As Mike suggests, some of us our a little concerned about the dive
towards HTTP as a base's for a AR Protocol.
I'll just lay down my thinking along these lines here for now, but it
might be worthy of a separate conversations thread later.
Part of this is just to get it clear in my own head too, so excuse for
some of the baby-steps in my explanation.
--
HTTP and HTML are, as everyone here knows ancromins for "HyperText
Transfer Protocol" and "HyperText Markup Language"
Letting use jump from page to page pretty seemlessly.

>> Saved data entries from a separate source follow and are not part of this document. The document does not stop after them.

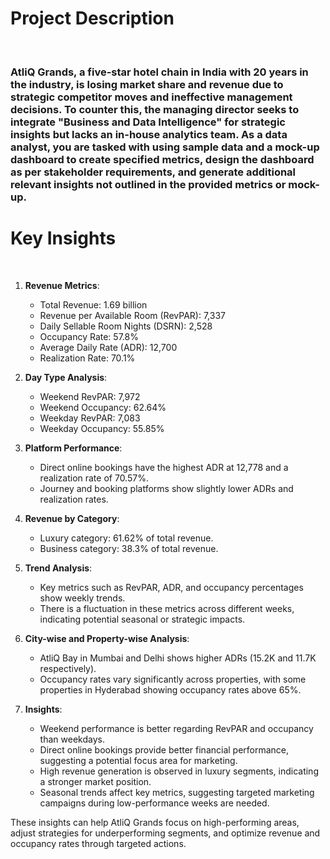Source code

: <h1>Project Description</h1>
<br>
<h3>
  AtliQ Grands, a five-star hotel chain in India with 20 years in the industry, is losing market share and revenue due to strategic competitor moves and ineffective management decisions. To counter this, the managing director seeks to integrate "Business and Data Intelligence" for strategic insights but lacks an in-house analytics team. As a data analyst, you are tasked with using sample data and a mock-up dashboard to create specified metrics, design the dashboard as per stakeholder requirements, and generate additional relevant insights not outlined in the provided metrics or mock-up.
</h3>

<h1>Key Insights</h1>
<br>

1. **Revenue Metrics**:
   - Total Revenue: 1.69 billion
   - Revenue per Available Room (RevPAR): 7,337
   - Daily Sellable Room Nights (DSRN): 2,528
   - Occupancy Rate: 57.8%
   - Average Daily Rate (ADR): 12,700
   - Realization Rate: 70.1%

2. **Day Type Analysis**:
   - Weekend RevPAR: 7,972
   - Weekend Occupancy: 62.64%
   - Weekday RevPAR: 7,083
   - Weekday Occupancy: 55.85%

3. **Platform Performance**:
   - Direct online bookings have the highest ADR at 12,778 and a realization rate of 70.57%.
   - Journey and booking platforms show slightly lower ADRs and realization rates.

4. **Revenue by Category**:
   - Luxury category: 61.62% of total revenue.
   - Business category: 38.3% of total revenue.

5. **Trend Analysis**:
   - Key metrics such as RevPAR, ADR, and occupancy percentages show weekly trends.
   - There is a fluctuation in these metrics across different weeks, indicating potential seasonal or strategic impacts.

6. **City-wise and Property-wise Analysis**:
   - AtliQ Bay in Mumbai and Delhi shows higher ADRs (15.2K and 11.7K respectively).
   - Occupancy rates vary significantly across properties, with some properties in Hyderabad showing occupancy rates above 65%.

7. **Insights**:
   - Weekend performance is better regarding RevPAR and occupancy than weekdays.
   - Direct online bookings provide better financial performance, suggesting a potential focus area for marketing.
   - High revenue generation is observed in luxury segments, indicating a stronger market position.
   - Seasonal trends affect key metrics, suggesting targeted marketing campaigns during low-performance weeks are needed.

These insights can help AtliQ Grands focus on high-performing areas, adjust strategies for underperforming segments, and optimize revenue and occupancy rates through targeted actions.
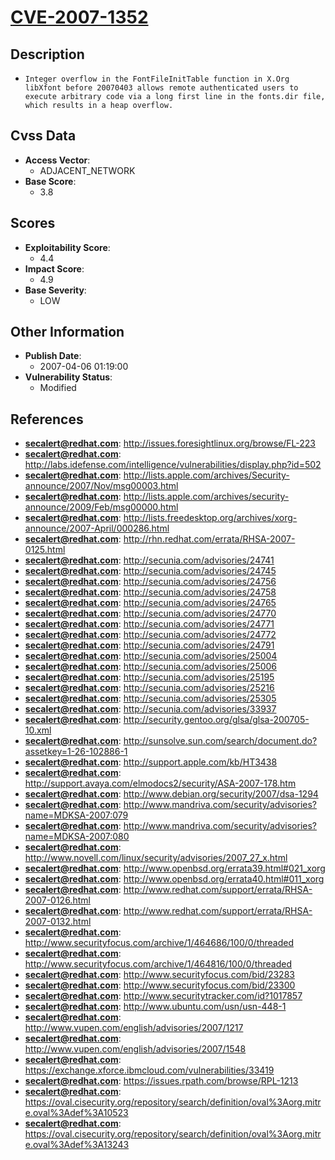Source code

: 
# [CVE-2007-1352](https://cve.mitre.org/cgi-bin/cvename.cgi?name=CVE-2007-1352)

## Description

- `Integer overflow in the FontFileInitTable function in X.Org libXfont before 20070403 allows remote authenticated users to execute arbitrary code via a long first line in the fonts.dir file, which results in a heap overflow.`

## Cvss Data

- **Access Vector**:
  - ADJACENT_NETWORK
- **Base Score**:
  - 3.8

## Scores

- **Exploitability Score**:
  - 4.4
- **Impact Score**:
  - 4.9
- **Base Severity**:
  - LOW

## Other Information

- **Publish Date**:
  - 2007-04-06 01:19:00
- **Vulnerability Status**:
  - Modified

## References

- **secalert@redhat.com**: http://issues.foresightlinux.org/browse/FL-223
- **secalert@redhat.com**: http://labs.idefense.com/intelligence/vulnerabilities/display.php?id=502
- **secalert@redhat.com**: http://lists.apple.com/archives/Security-announce/2007/Nov/msg00003.html
- **secalert@redhat.com**: http://lists.apple.com/archives/security-announce/2009/Feb/msg00000.html
- **secalert@redhat.com**: http://lists.freedesktop.org/archives/xorg-announce/2007-April/000286.html
- **secalert@redhat.com**: http://rhn.redhat.com/errata/RHSA-2007-0125.html
- **secalert@redhat.com**: http://secunia.com/advisories/24741
- **secalert@redhat.com**: http://secunia.com/advisories/24745
- **secalert@redhat.com**: http://secunia.com/advisories/24756
- **secalert@redhat.com**: http://secunia.com/advisories/24758
- **secalert@redhat.com**: http://secunia.com/advisories/24765
- **secalert@redhat.com**: http://secunia.com/advisories/24770
- **secalert@redhat.com**: http://secunia.com/advisories/24771
- **secalert@redhat.com**: http://secunia.com/advisories/24772
- **secalert@redhat.com**: http://secunia.com/advisories/24791
- **secalert@redhat.com**: http://secunia.com/advisories/25004
- **secalert@redhat.com**: http://secunia.com/advisories/25006
- **secalert@redhat.com**: http://secunia.com/advisories/25195
- **secalert@redhat.com**: http://secunia.com/advisories/25216
- **secalert@redhat.com**: http://secunia.com/advisories/25305
- **secalert@redhat.com**: http://secunia.com/advisories/33937
- **secalert@redhat.com**: http://security.gentoo.org/glsa/glsa-200705-10.xml
- **secalert@redhat.com**: http://sunsolve.sun.com/search/document.do?assetkey=1-26-102886-1
- **secalert@redhat.com**: http://support.apple.com/kb/HT3438
- **secalert@redhat.com**: http://support.avaya.com/elmodocs2/security/ASA-2007-178.htm
- **secalert@redhat.com**: http://www.debian.org/security/2007/dsa-1294
- **secalert@redhat.com**: http://www.mandriva.com/security/advisories?name=MDKSA-2007:079
- **secalert@redhat.com**: http://www.mandriva.com/security/advisories?name=MDKSA-2007:080
- **secalert@redhat.com**: http://www.novell.com/linux/security/advisories/2007_27_x.html
- **secalert@redhat.com**: http://www.openbsd.org/errata39.html#021_xorg
- **secalert@redhat.com**: http://www.openbsd.org/errata40.html#011_xorg
- **secalert@redhat.com**: http://www.redhat.com/support/errata/RHSA-2007-0126.html
- **secalert@redhat.com**: http://www.redhat.com/support/errata/RHSA-2007-0132.html
- **secalert@redhat.com**: http://www.securityfocus.com/archive/1/464686/100/0/threaded
- **secalert@redhat.com**: http://www.securityfocus.com/archive/1/464816/100/0/threaded
- **secalert@redhat.com**: http://www.securityfocus.com/bid/23283
- **secalert@redhat.com**: http://www.securityfocus.com/bid/23300
- **secalert@redhat.com**: http://www.securitytracker.com/id?1017857
- **secalert@redhat.com**: http://www.ubuntu.com/usn/usn-448-1
- **secalert@redhat.com**: http://www.vupen.com/english/advisories/2007/1217
- **secalert@redhat.com**: http://www.vupen.com/english/advisories/2007/1548
- **secalert@redhat.com**: https://exchange.xforce.ibmcloud.com/vulnerabilities/33419
- **secalert@redhat.com**: https://issues.rpath.com/browse/RPL-1213
- **secalert@redhat.com**: https://oval.cisecurity.org/repository/search/definition/oval%3Aorg.mitre.oval%3Adef%3A10523
- **secalert@redhat.com**: https://oval.cisecurity.org/repository/search/definition/oval%3Aorg.mitre.oval%3Adef%3A13243
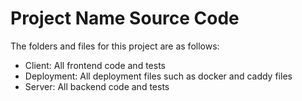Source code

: # Project Name Source Code

The folders and files for this project are as follows:

- Client: All frontend code and tests
- Deployment: All deployment files such as docker and caddy files
- Server: All backend code and tests
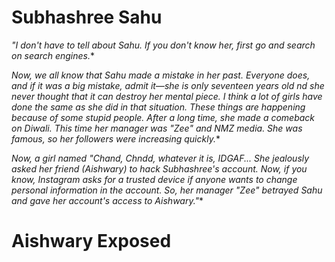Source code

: 
# Subhashree Sahu 

*"I don't have to tell about Sahu. If you don't know her, first go and search on search engines.**

*Now, we all know that Sahu made a mistake in her past. Everyone does, and if it was a big mistake, admit it—she is only seventeen years old nd she never thought that it can destroy her mental piece. I think a lot of girls have done the same as she did in that situation. These things are happening because of some stupid people. After a long time, she made a comeback on Diwali. This time her manager was "Zee" and NMZ media. She was famous, so her followers were increasing quickly.**

*Now, a girl named "Chand, Chndd, whatever it is, IDGAF... She jealously asked her friend (Aishwary) to hack Subhashree's account. Now, if you know, Instagram asks for a trusted device if anyone wants to change personal information in the account. So, her manager "Zee" betrayed Sahu and gave her account's access to Aishwary."**




<h1>Aishwary Exposed</h1>

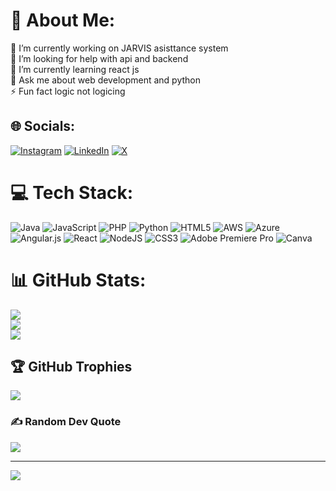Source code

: # 💫 About Me:
🔭 I’m currently working on JARVIS asisttance system<br>🤝 I’m looking for help with api and backend<br>🌱 I’m currently learning react js<br>💬 Ask me about web development and python<br>⚡ Fun fact logic not logicing


## 🌐 Socials:
[![Instagram](https://img.shields.io/badge/Instagram-%23E4405F.svg?logo=Instagram&logoColor=white)](https://instagram.com/bengali_deba) [![LinkedIn](https://img.shields.io/badge/LinkedIn-%230077B5.svg?logo=linkedin&logoColor=white)](https://www.linkedin.com/in/debasish-pal777/) [![X](https://img.shields.io/badge/X-black.svg?logo=X&logoColor=white)](https://x.com/DebasishPa47043) 

# 💻 Tech Stack:
![Java](https://img.shields.io/badge/java-%23ED8B00.svg?style=for-the-badge&logo=openjdk&logoColor=white) ![JavaScript](https://img.shields.io/badge/javascript-%23323330.svg?style=for-the-badge&logo=javascript&logoColor=%23F7DF1E) ![PHP](https://img.shields.io/badge/php-%23777BB4.svg?style=for-the-badge&logo=php&logoColor=white) ![Python](https://img.shields.io/badge/python-3670A0?style=for-the-badge&logo=python&logoColor=ffdd54) ![HTML5](https://img.shields.io/badge/html5-%23E34F26.svg?style=for-the-badge&logo=html5&logoColor=white) ![AWS](https://img.shields.io/badge/AWS-%23FF9900.svg?style=for-the-badge&logo=amazon-aws&logoColor=white) ![Azure](https://img.shields.io/badge/azure-%230072C6.svg?style=for-the-badge&logo=microsoftazure&logoColor=white) ![Angular.js](https://img.shields.io/badge/angular.js-%23E23237.svg?style=for-the-badge&logo=angularjs&logoColor=white) ![React](https://img.shields.io/badge/react-%2320232a.svg?style=for-the-badge&logo=react&logoColor=%2361DAFB) ![NodeJS](https://img.shields.io/badge/node.js-6DA55F?style=for-the-badge&logo=node.js&logoColor=white) ![CSS3](https://img.shields.io/badge/css3-%231572B6.svg?style=for-the-badge&logo=css3&logoColor=white) ![Adobe Premiere Pro](https://img.shields.io/badge/Adobe%20Premiere%20Pro-9999FF.svg?style=for-the-badge&logo=Adobe%20Premiere%20Pro&logoColor=white) ![Canva](https://img.shields.io/badge/Canva-%2300C4CC.svg?style=for-the-badge&logo=Canva&logoColor=white)
# 📊 GitHub Stats:
![](https://github-readme-stats.vercel.app/api?username=bengali-creates&theme=dark&hide_border=false&include_all_commits=false&count_private=false)<br/>
![](https://github-readme-streak-stats.herokuapp.com/?user=bengali-creates&theme=dark&hide_border=false)<br/>
![](https://github-readme-stats.vercel.app/api/top-langs/?username=bengali-creates&theme=dark&hide_border=false&include_all_commits=false&count_private=false&layout=compact)

## 🏆 GitHub Trophies
![](https://github-profile-trophy.vercel.app/?username=bengali-creates&theme=radical&no-frame=false&no-bg=true&margin-w=4)

### ✍️ Random Dev Quote
![](https://quotes-github-readme.vercel.app/api?type=vetical&theme=tokyonight)

---
[![](https://visitcount.itsvg.in/api?id=bengali-creates&icon=1&color=0)](https://visitcount.itsvg.in)

<!-- Proudly created with GPRM ( https://gprm.itsvg.in ) -->

<!---
bengali-creates/bengali-creates is a ✨ special ✨ repository because its `README.md` (this file) appears on your GitHub profile.
You can click the Preview link to take a look at your changes.
--->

We have built on these standards with stuff like php, allowing on-
demand server-side generation of pages.
And Javascript, client-side manipulation of pages at the Dom level.
But its still all bound by the concept of a page, which is defined
explictly by what the creator of the page sets.
The size of the page, the quantity of content and who contributes to
that page is all determained by the person
that wrote the HTML.
However with Augmented Reality there is no boundarys to the screen.
The positioning of elements stretchs to infinity in all directions.
What you see is dertermained by your camera view, and your devices
draw-distance.
The idea of having a boundary in AR just doesnt exist. There is no
"edges".
So how would you dertmain what AR data to put on the HTML page? A
whole worlds worth on a single page? Have seperate pages for each
city? town? Street?
Would clients need to load two pages if they were on the edge between
two locations?
Now imagine the contents of this AR View.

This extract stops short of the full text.